Do jurors’ perceptions of attorneys and their performance in a courtroom affect verdict outcomes? Yes, according to four scholars who set out to answer that question in their study, “The Influence of Jurors’ Perceptions of Attorneys and Their Performance on Verdict,” published Jan. 2011.
Researchers Steve M. Wood, Lorie L. Sicafuse, Monica K. Miller and Julianna C. Chomos had 572 jurors fill out surveys on seven aspects of attorneys’ performance who had just tried cases in front of them. The authors gauged jurors’ observations on seven areas, including courtroom demeanor, sincerity, competence, preparedness, performance in opening and closing arguments, and evidence presentation. Generally, the study verified that juror perceptions were indeed related to verdicts, although some were related in surprising ways.
Past studies indicate that while prosecutors have a fair idea of how they are doing, defense attorneys have a skewed impression of how well they are performing (Linz, Penrod, and McDonald ), believing they are doing better than they actually are. Linz et al. theorized that prosecutors have better access to feedback.
If attorneys have slanted perceptions of themselves, they will not be able to learn and correct behaviors that may negatively affect jury perceptions, which more than likely will mean a negative outcome on their cases.
While there have been many studies of juries, lawyers, and case outcomes, they have tended to be limited. The studies also focused too heavily on aspects that lawyers could not control. With this study, behaviors that lawyers could control by changing behaviors and thus impact verdict outcomes were investigated.

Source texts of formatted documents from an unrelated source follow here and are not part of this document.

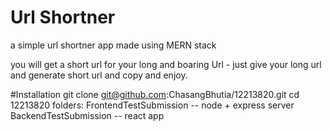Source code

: # Url Shortner

a simple url shortner app made using MERN stack

you will get a short url for your long and boaring Url - just give your long url and generate short url and copy and enjoy.

#Installation
git clone git@github.com:ChasangBhutia/12213820.git
cd 12213820
folders:
FrontendTestSubmission -- node + express server
BackendTestSubmission -- react app
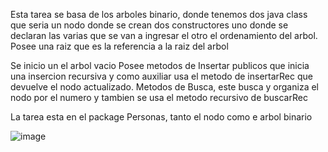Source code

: Esta tarea se basa de los arboles binario, donde tenemos dos java class que seria un nodo donde se crean dos constructores uno donde se declaran las varias que se van a ingresar el otro el ordenamiento del arbol.
Posee una raiz que es la referencia a la raiz del arbol 

Se inicio un el arbol vacio 
Posee metodos de Insertar publicos que inicia una insercion recursiva y como auxiliar usa el metodo de insertarRec que devuelve el nodo actualizado.
Metodos de Busca, este busca y organiza el nodo por el numero 
y tambien se usa el metodo recursivo de buscarRec

La tarea esta en el package Personas, tanto el nodo como e arbol binario 


![image](https://github.com/user-attachments/assets/786d3fc0-31a5-4980-b77c-fa41deb92ce2)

The researchers looked at prosecutor/plaintiff lawyers and defense lawyers separately.
The study found opening statements of prosecutor/plaintiff attorneys did not significantly predict verdict outcomes. This is a departure from earlier studies. The general wisdom and past studies dictated that a well-organized presentation positively impressed jurors and carried through to the end of the trial. (Weld & Danzig, 1940; Pyszczynski & Wrightsman, 1981). The authors theorized jurors were more likely to consider the evidence making initial judgments.
Evidence presentation did play a significant role in verdict conclusions. Jurors appreciated the quality of presentations and subsequently were more likely to reward prosecutors/plaintiff lawyers with positive verdicts. The authors point out that if jurors perceived the evidence presented to be of high quality, then they also perceived the evidence itself to be more credible.
The degree of perceived preparedness also played a significant role in increasing a positive finding of the prosecutor/plaintiff lawyers’ cases. The authors did offer a caveat in that prosecutor/plaintiff lawyers were more likely to pursue cases that they would likely win.
Surprisingly, the impact of closing arguments stood in contrast to opening statements in that closings significantly affected verdicts. If the lawyer presented well in closings, then juries looked more favorably on the prosecutor/plaintiff lawyers’ cases. This may also be caused by the recency effect, where the last events presented are remembered best and have more impact than those that were presented earlier.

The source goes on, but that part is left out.